When Boys Wear Girls Clothes: Should I Be Worried?

Aashita Dhingra
Jan 15, 2024 By Aashita Dhingra
Originally Published on May 11, 2021
When your boy likes wearing girls' clothes it can be for a number of different reasons.
Age: 0-99
Read time: 10.6 Min

The way we see gender just isn't the same as when we grew up, and that's a great thing.

But it can end up feeling confusing when young boys want to wear girls' clothes, and we were brought up in a society in which that wasn't the norm. As parents, we just want to protect our kids, and it is normal to worry that anything that is out of the ordinary could lead to bullying.

Things like gender are far less set in stone than they used to be, and boys who wear girls' clothes are becoming way more widely accepted in society. If your little boy likes to wear girls' clothes but plays with boys' toys, you might have questions about his sexuality and gender. In reality, we just don't fit into those two fixed boxes of gender any more. People are far more multi-faceted, your little boy included. So before you start worrying if your son is going to get bullied for wearing a dress, get to know some of the changes that have been going on in society, and you'll probably feel a lot better.

Why not check out this guide to discipline versus punishment and this advice on taking care of grandparents too?
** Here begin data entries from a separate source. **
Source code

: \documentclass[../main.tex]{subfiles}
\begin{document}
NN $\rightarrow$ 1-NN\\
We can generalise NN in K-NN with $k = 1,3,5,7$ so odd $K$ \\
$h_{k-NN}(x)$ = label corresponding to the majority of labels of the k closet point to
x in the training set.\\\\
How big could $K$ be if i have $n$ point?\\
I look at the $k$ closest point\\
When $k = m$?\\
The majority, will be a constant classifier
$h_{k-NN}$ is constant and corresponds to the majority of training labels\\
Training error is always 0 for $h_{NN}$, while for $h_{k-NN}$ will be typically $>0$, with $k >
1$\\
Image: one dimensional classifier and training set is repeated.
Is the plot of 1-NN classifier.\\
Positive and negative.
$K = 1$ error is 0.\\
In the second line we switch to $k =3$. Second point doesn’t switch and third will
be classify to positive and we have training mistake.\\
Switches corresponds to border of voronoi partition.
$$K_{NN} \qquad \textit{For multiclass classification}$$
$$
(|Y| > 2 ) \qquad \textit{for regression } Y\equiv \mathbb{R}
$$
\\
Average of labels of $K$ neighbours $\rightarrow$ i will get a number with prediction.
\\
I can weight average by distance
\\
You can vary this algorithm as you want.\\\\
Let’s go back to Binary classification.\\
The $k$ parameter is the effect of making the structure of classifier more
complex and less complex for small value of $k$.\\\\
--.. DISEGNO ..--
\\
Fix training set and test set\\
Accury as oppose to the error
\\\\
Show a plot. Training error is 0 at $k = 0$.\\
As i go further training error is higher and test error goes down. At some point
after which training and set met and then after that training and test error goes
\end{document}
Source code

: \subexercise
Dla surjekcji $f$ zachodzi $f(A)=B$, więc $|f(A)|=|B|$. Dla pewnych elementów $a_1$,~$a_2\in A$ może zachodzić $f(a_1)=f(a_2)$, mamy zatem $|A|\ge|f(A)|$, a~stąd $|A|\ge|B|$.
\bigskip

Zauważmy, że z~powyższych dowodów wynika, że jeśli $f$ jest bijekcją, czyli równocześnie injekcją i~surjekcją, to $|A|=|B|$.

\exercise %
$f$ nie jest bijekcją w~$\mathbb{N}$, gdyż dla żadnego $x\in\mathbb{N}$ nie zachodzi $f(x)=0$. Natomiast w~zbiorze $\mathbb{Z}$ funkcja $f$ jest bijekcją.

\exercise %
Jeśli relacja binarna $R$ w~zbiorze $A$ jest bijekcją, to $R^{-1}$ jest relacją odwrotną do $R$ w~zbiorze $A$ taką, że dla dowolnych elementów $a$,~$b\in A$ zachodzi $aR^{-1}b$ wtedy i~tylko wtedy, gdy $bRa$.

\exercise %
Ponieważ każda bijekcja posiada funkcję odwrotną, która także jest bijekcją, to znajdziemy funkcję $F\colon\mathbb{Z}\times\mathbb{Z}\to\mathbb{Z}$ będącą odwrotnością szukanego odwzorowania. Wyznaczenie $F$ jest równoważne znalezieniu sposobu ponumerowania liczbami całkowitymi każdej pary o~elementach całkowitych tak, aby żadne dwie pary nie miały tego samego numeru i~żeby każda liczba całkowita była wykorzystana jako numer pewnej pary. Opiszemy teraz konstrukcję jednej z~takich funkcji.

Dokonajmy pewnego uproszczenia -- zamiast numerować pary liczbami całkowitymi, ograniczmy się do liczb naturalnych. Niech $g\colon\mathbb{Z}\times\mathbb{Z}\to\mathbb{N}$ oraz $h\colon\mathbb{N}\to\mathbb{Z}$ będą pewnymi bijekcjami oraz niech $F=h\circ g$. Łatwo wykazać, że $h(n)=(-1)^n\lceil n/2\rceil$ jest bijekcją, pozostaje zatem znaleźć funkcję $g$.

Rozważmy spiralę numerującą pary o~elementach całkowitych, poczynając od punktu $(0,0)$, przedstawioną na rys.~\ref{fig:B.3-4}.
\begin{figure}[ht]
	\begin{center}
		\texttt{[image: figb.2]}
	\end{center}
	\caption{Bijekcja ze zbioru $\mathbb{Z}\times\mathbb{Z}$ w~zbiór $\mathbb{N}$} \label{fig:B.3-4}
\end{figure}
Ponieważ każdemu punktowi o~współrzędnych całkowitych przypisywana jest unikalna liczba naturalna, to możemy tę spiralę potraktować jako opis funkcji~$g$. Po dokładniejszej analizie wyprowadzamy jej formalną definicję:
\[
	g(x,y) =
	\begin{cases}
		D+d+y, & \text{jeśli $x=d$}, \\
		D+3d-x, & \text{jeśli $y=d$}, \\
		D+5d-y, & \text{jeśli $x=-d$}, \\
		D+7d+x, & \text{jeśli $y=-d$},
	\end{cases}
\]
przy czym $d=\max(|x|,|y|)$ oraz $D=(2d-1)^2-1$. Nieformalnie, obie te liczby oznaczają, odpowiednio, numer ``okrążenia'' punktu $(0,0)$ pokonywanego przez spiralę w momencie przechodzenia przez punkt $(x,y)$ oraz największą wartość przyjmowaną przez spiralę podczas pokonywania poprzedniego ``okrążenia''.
What To Do If Your Young Boy Wants To Wear Girls Clothes

Talking to your boy about what he wants to wear is something that's more important as he gets older

It's important to remember that most things aren't actually inherently 'male' or 'female'. We just decided at one point that some things were for girls, and others were for boys. Most children don't prescribe to that way of thinking, so when a little boy starts sneaking into his sister's dress-up box and picking the princess dresses, he probably just likes the way it sparkles. Let's face it, girls' clothes can be a lot more fun.

Young children enjoy dressing up and playing the roles of their parents and other adults, and this includes starting to wear dresses and other women's clothes, simply because this is what mommy or their older sister wears. The same goes for boys who want to play with dolls and watch films about princesses; they don't know that this is something that is usually considered to be 'for girls', they just see it as something that they like. Pretend play is a huge part of kids' healthy development, so we need to make sure we're allowing our children to explore all different facets of their identity without adding unnecessary shame.

Between the age of two and 10 especially, kids have a very fluid sense of sexual and gender roles. From the age of seven onwards, you might notice boys naturally dressing in more 'boy' clothing because they're conscious of how their peers see them. Equally, your 10-year-old might still enjoy dressing in pink or girls' clothing, and it is important for parents to recognize that this is completely normal and totally OK.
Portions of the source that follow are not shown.